Practical applications

Recommendations are framed for everyday scenarios: educators preparing course materials, administrators publishing reports, analysts designing dashboards, and public-sector teams releasing data. Applying the guide’s practices supports clearer communication, reduces last-minute accessibility fixes, and aligns spreadsheet work with accessibility frameworks such as WCAG and common compliance standards.

Who should use this guide

Designed for both beginners and experienced Excel users, the guide is especially helpful for educators, content creators, data analysts, compliance officers, and anyone responsible for distributing workbooks. If you want to make sure your spreadsheets are usable, navigable, and inclusive, this resource gives the practical skills to do that consistently.

How to use the guide effectively

Start with the conceptual sections to understand why each practice matters, then replicate the step-by-step examples directly in Excel: add alt text to visuals, convert in-cell labels into formal headers, and run the Accessibility Checker after each change. Adopt a short checklist for final review—consistent headings, alt text, adequate contrast, and descriptive link text—to catch common issues before sharing files.

Quick FAQs

  • Why is alt text important? Alt text gives non-visual users the essential message of charts and images, focusing on purpose and main findings rather than describing every visual detail.
  • Can I rely on color to show meaning? No—color alone excludes people with color-vision differences and cannot be read by assistive technologies. Always pair color with labels, text, or patterns.
  • How does the Accessibility Checker help? The built-in checker highlights frequent issues—missing alt text, low contrast, or structural problems—so you can prioritize and remediate items quickly.
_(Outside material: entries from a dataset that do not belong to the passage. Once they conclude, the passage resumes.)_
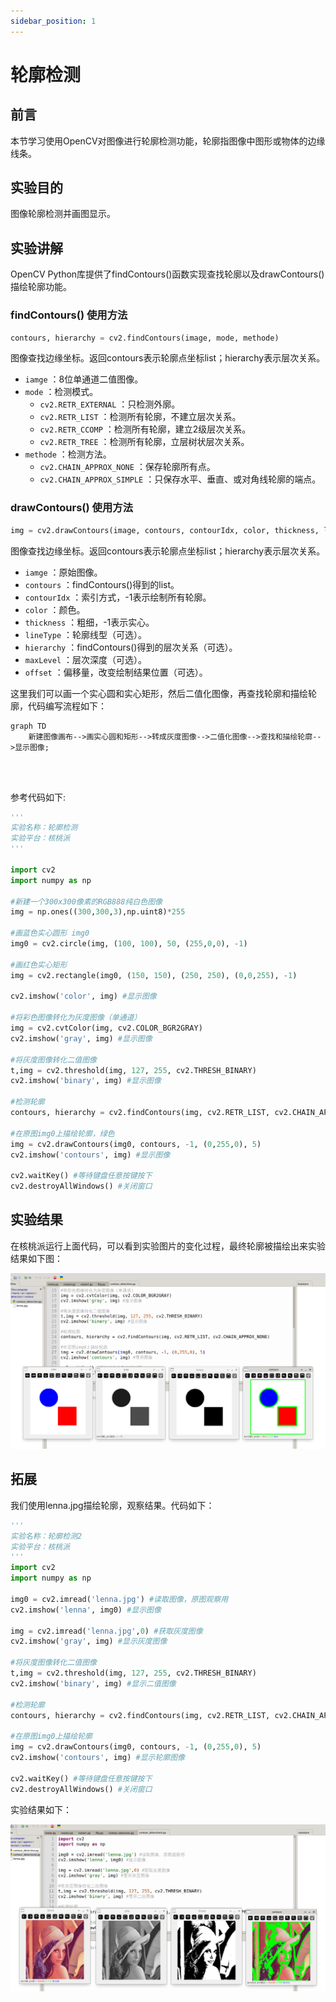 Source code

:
 ```yaml
---
sidebar_position: 1
---
```


# 轮廓检测

## 前言

本节学习使用OpenCV对图像进行轮廓检测功能，轮廓指图像中图形或物体的边缘线条。

## 实验目的

图像轮廓检测并画图显示。

## 实验讲解

OpenCV Python库提供了findContours()函数实现查找轮廓以及drawContours()描绘轮廓功能。

### findContours() 使用方法

```python
contours, hierarchy = cv2.findContours(image, mode, methode)
```

图像查找边缘坐标。返回contours表示轮廓点坐标list；hierarchy表示层次关系。
- `iamge` ：8位单通道二值图像。
- `mode` ：检测模式。
    - `cv2.RETR_EXTERNAL` ：只检测外廓。
    - `cv2.RETR_LIST` ：检测所有轮廓，不建立层次关系。
    - `cv2.RETR_CCOMP` ：检测所有轮廓，建立2级层次关系。
    - `cv2.RETR_TREE` ：检测所有轮廓，立层树状层次关系。
- `methode` ：检测方法。
    - `cv2.CHAIN_APPROX_NONE` ：保存轮廓所有点。
    - `cv2.CHAIN_APPROX_SIMPLE` ：只保存水平、垂直、或对角线轮廓的端点。

### drawContours() 使用方法

```python
img = cv2.drawContours(image, contours, contourIdx, color, thickness, lineType, hierarchy, maxLevel, offset)
```

图像查找边缘坐标。返回contours表示轮廓点坐标list；hierarchy表示层次关系。
- `iamge` ：原始图像。
- `contours` ：findContours()得到的list。
- `contourIdx` ：索引方式，-1表示绘制所有轮廓。
- `color` ：颜色。
- `thickness` ：粗细，-1表示实心。
- `lineType` ：轮廓线型（可选）。
- `hierarchy` ：findContours()得到的层次关系（可选）。
- `maxLevel` ：层次深度（可选）。
- `offset` ：偏移量，改变绘制结果位置（可选）。


这里我们可以画一个实心圆和实心矩形，然后二值化图像，再查找轮廓和描绘轮廓，代码编写流程如下：

```mermaid
graph TD
    新建图像画布-->画实心圆和矩形-->转成灰度图像-->二值化图像-->查找和描绘轮廓-->显示图像;
```

<br></br>

参考代码如下:

```python
'''
实验名称：轮廓检测
实验平台：核桃派
'''

import cv2
import numpy as np

#新建一个300x300像素的RGB888纯白色图像
img = np.ones((300,300,3),np.uint8)*255

#画蓝色实心圆形 img0
img0 = cv2.circle(img, (100, 100), 50, (255,0,0), -1)

#画红色实心矩形
img = cv2.rectangle(img0, (150, 150), (250, 250), (0,0,255), -1)

cv2.imshow('color', img) #显示图像

#将彩色图像转化为灰度图像（单通道）
img = cv2.cvtColor(img, cv2.COLOR_BGR2GRAY)
cv2.imshow('gray', img) #显示图像

#将灰度图像转化二值图像
t,img = cv2.threshold(img, 127, 255, cv2.THRESH_BINARY)
cv2.imshow('binary', img) #显示图像

#检测轮廓
contours, hierarchy = cv2.findContours(img, cv2.RETR_LIST, cv2.CHAIN_APPROX_NONE)

#在原图img0上描绘轮廓，绿色
img = cv2.drawContours(img0, contours, -1, (0,255,0), 5)
cv2.imshow('contours', img) #显示图像

cv2.waitKey() #等待键盘任意按键按下
cv2.destroyAllWindows() #关闭窗口

```

## 实验结果

在核桃派运行上面代码，可以看到实验图片的变化过程，最终轮廓被描绘出来实验结果如下图：


![contour_detection1](./img/contour_detection/contour_detection1.png)

## 拓展

我们使用lenna.jpg描绘轮廓，观察结果。代码如下：

```python
'''
实验名称：轮廓检测2
实验平台：核桃派
'''
import cv2
import numpy as np

img0 = cv2.imread('lenna.jpg') #读取图像，原图观察用
cv2.imshow('lenna', img0) #显示图像

img = cv2.imread('lenna.jpg',0) #获取灰度图像
cv2.imshow('gray', img) #显示灰度图像

#将灰度图像转化二值图像
t,img = cv2.threshold(img, 127, 255, cv2.THRESH_BINARY)
cv2.imshow('binary', img) #显示二值图像

#检测轮廓
contours, hierarchy = cv2.findContours(img, cv2.RETR_LIST, cv2.CHAIN_APPROX_NONE)

#在原图img0上描绘轮廓
img = cv2.drawContours(img0, contours, -1, (0,255,0), 5)
cv2.imshow('contours', img) #显示轮廓图像

cv2.waitKey() #等待键盘任意按键按下
cv2.destroyAllWindows() #关闭窗口

```

实验结果如下：

![contour_detection1](./img/contour_detection/contour_detection2.png)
Suggested hands-on projects

Reinforce skills with short exercises: convert an existing data table into an accessible workbook by adding headers and alt text; design an accessible chart with explicit labels and a concise alt description; build a reusable workbook template that enforces font, contrast, and heading conventions. Run the Accessibility Checker after each exercise to see the impact of changes in real time.

Why this matters

Accessible spreadsheets remove barriers for colleagues and stakeholders who rely on assistive technologies and improve clarity for all users. Embedding the guide’s practical techniques into routine workflows produces more resilient, communicative documents and reduces the time spent on accessibility remediation.

Next steps

If you create or share spreadsheets, use the guide’s exercises as a regular part of your file-preparation process. Small, repeatable practices—meaningful alt text, clear headers, good contrast, and descriptive links—add up to a big improvement in usability and inclusion.